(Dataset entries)
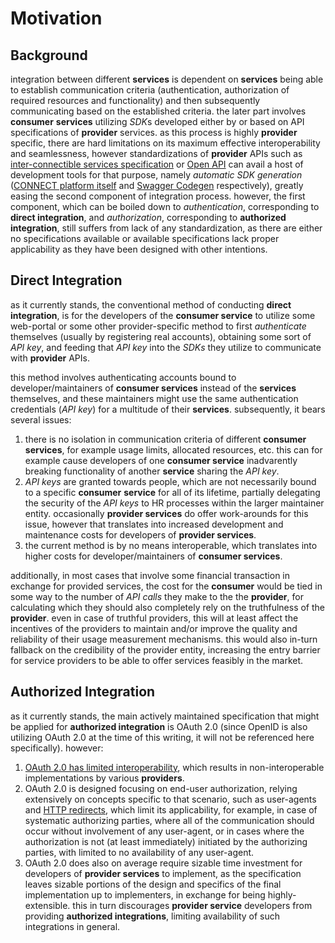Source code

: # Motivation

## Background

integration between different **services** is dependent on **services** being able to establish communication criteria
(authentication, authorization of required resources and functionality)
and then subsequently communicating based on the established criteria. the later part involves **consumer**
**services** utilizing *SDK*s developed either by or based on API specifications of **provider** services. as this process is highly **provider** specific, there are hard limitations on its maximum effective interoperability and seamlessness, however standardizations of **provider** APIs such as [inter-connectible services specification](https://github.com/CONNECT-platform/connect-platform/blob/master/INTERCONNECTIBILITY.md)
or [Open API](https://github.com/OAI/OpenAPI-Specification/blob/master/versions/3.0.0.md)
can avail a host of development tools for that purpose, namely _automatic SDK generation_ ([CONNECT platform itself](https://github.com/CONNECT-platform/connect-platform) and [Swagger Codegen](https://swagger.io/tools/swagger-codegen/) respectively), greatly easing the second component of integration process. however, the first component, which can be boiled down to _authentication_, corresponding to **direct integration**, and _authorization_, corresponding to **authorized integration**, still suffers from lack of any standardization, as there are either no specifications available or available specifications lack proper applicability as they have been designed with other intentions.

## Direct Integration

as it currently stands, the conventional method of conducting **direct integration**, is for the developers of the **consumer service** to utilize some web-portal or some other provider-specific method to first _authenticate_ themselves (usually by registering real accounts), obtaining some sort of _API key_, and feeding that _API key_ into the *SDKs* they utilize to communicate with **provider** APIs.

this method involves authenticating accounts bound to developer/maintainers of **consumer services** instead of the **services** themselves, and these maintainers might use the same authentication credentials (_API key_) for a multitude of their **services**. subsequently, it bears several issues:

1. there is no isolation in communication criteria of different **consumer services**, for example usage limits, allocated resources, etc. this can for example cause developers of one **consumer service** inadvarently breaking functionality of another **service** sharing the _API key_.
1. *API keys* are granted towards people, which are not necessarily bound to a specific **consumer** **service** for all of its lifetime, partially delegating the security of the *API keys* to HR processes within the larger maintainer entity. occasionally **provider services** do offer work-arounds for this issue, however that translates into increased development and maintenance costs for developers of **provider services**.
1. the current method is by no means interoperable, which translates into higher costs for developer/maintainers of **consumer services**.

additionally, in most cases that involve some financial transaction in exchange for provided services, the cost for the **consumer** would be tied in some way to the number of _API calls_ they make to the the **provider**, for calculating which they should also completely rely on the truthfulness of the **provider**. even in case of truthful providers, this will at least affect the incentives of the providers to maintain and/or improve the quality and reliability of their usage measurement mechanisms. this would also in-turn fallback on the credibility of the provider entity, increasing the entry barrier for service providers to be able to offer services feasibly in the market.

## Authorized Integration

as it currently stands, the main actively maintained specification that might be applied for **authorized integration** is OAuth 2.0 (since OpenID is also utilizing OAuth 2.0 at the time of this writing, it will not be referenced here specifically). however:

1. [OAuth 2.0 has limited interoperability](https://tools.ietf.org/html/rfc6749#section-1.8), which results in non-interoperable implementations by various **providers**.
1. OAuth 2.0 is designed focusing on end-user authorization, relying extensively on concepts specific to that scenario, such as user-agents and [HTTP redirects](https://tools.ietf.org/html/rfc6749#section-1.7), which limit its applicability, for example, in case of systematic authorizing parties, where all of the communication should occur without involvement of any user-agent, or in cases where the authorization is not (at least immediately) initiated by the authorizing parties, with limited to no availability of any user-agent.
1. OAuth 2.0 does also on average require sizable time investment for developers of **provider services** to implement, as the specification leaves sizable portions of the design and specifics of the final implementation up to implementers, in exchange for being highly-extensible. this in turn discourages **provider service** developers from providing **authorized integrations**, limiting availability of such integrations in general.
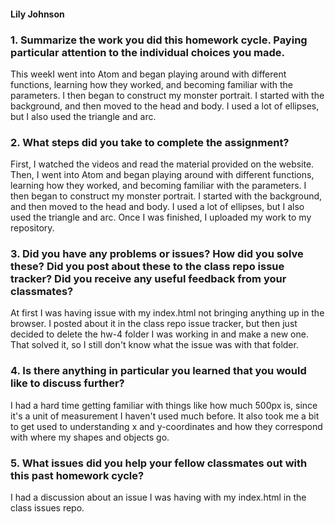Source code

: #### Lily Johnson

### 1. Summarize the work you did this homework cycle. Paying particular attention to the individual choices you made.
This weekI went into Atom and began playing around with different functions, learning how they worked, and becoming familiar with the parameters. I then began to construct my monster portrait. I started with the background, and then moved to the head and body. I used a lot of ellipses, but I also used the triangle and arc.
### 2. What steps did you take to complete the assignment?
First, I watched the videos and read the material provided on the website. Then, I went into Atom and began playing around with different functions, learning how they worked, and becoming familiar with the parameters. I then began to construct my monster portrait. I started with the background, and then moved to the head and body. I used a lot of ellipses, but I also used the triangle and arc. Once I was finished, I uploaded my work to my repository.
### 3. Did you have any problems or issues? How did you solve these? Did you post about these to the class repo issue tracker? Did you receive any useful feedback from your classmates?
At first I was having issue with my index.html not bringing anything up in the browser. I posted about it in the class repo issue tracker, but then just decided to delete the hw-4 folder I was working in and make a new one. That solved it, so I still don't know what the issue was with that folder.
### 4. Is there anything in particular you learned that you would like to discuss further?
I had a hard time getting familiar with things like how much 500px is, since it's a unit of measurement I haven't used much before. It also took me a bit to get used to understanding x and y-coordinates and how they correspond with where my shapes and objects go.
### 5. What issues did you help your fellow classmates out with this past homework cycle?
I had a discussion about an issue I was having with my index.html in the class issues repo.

### The task
Your task is to return every entry exactly as it was written, with the pictures removed.

### Response for this exercise
Source code

: # Motivation

## Background

integration between different **services** is dependent on **services** being able to establish communication criteria
(authentication, authorization of required resources and functionality)
and then subsequently communicating based on the established criteria. the later part involves **consumer**
**services** utilizing *SDK*s developed either by or based on API specifications of **provider** services. as this process is highly **provider** specific, there are hard limitations on its maximum effective interoperability and seamlessness, however standardizations of **provider** APIs such as [inter-connectible services specification](https://github.com/CONNECT-platform/connect-platform/blob/master/INTERCONNECTIBILITY.md)
or [Open API](https://github.com/OAI/OpenAPI-Specification/blob/master/versions/3.0.0.md)
can avail a host of development tools for that purpose, namely _automatic SDK generation_ ([CONNECT platform itself](https://github.com/CONNECT-platform/connect-platform) and [Swagger Codegen](https://swagger.io/tools/swagger-codegen/) respectively), greatly easing the second component of integration process. however, the first component, which can be boiled down to _authentication_, corresponding to **direct integration**, and _authorization_, corresponding to **authorized integration**, still suffers from lack of any standardization, as there are either no specifications available or available specifications lack proper applicability as they have been designed with other intentions.

## Direct Integration

as it currently stands, the conventional method of conducting **direct integration**, is for the developers of the **consumer service** to utilize some web-portal or some other provider-specific method to first _authenticate_ themselves (usually by registering real accounts), obtaining some sort of _API key_, and feeding that _API key_ into the *SDKs* they utilize to communicate with **provider** APIs.

this method involves authenticating accounts bound to developer/maintainers of **consumer services** instead of the **services** themselves, and these maintainers might use the same authentication credentials (_API key_) for a multitude of their **services**. subsequently, it bears several issues:

1. there is no isolation in communication criteria of different **consumer services**, for example usage limits, allocated resources, etc. this can for example cause developers of one **consumer service** inadvarently breaking functionality of another **service** sharing the _API key_.
1. *API keys* are granted towards people, which are not necessarily bound to a specific **consumer** **service** for all of its lifetime, partially delegating the security of the *API keys* to HR processes within the larger maintainer entity. occasionally **provider services** do offer work-arounds for this issue, however that translates into increased development and maintenance costs for developers of **provider services**.
1. the current method is by no means interoperable, which translates into higher costs for developer/maintainers of **consumer services**.

additionally, in most cases that involve some financial transaction in exchange for provided services, the cost for the **consumer** would be tied in some way to the number of _API calls_ they make to the the **provider**, for calculating which they should also completely rely on the truthfulness of the **provider**. even in case of truthful providers, this will at least affect the incentives of the providers to maintain and/or improve the quality and reliability of their usage measurement mechanisms. this would also in-turn fallback on the credibility of the provider entity, increasing the entry barrier for service providers to be able to offer services feasibly in the market.

## Authorized Integration

as it currently stands, the main actively maintained specification that might be applied for **authorized integration** is OAuth 2.0 (since OpenID is also utilizing OAuth 2.0 at the time of this writing, it will not be referenced here specifically). however:

1. [OAuth 2.0 has limited interoperability](https://tools.ietf.org/html/rfc6749#section-1.8), which results in non-interoperable implementations by various **providers**.
1. OAuth 2.0 is designed focusing on end-user authorization, relying extensively on concepts specific to that scenario, such as user-agents and [HTTP redirects](https://tools.ietf.org/html/rfc6749#section-1.7), which limit its applicability, for example, in case of systematic authorizing parties, where all of the communication should occur without involvement of any user-agent, or in cases where the authorization is not (at least immediately) initiated by the authorizing parties, with limited to no availability of any user-agent.
1. OAuth 2.0 does also on average require sizable time investment for developers of **provider services** to implement, as the specification leaves sizable portions of the design and specifics of the final implementation up to implementers, in exchange for being highly-extensible. this in turn discourages **provider service** developers from providing **authorized integrations**, limiting availability of such integrations in general.
Source code

: #### Lily Johnson

### 1. Summarize the work you did this homework cycle. Paying particular attention to the individual choices you made.
This weekI went into Atom and began playing around with different functions, learning how they worked, and becoming familiar with the parameters. I then began to construct my monster portrait. I started with the background, and then moved to the head and body. I used a lot of ellipses, but I also used the triangle and arc.
### 2. What steps did you take to complete the assignment?
First, I watched the videos and read the material provided on the website. Then, I went into Atom and began playing around with different functions, learning how they worked, and becoming familiar with the parameters. I then began to construct my monster portrait. I started with the background, and then moved to the head and body. I used a lot of ellipses, but I also used the triangle and arc. Once I was finished, I uploaded my work to my repository.
### 3. Did you have any problems or issues? How did you solve these? Did you post about these to the class repo issue tracker? Did you receive any useful feedback from your classmates?
At first I was having issue with my index.html not bringing anything up in the browser. I posted about it in the class repo issue tracker, but then just decided to delete the hw-4 folder I was working in and make a new one. That solved it, so I still don't know what the issue was with that folder.
### 4. Is there anything in particular you learned that you would like to discuss further?
I had a hard time getting familiar with things like how much 500px is, since it's a unit of measurement I haven't used much before. It also took me a bit to get used to understanding x and y-coordinates and how they correspond with where my shapes and objects go.
### 5. What issues did you help your fellow classmates out with this past homework cycle?
I had a discussion about an issue I was having with my index.html in the class issues repo.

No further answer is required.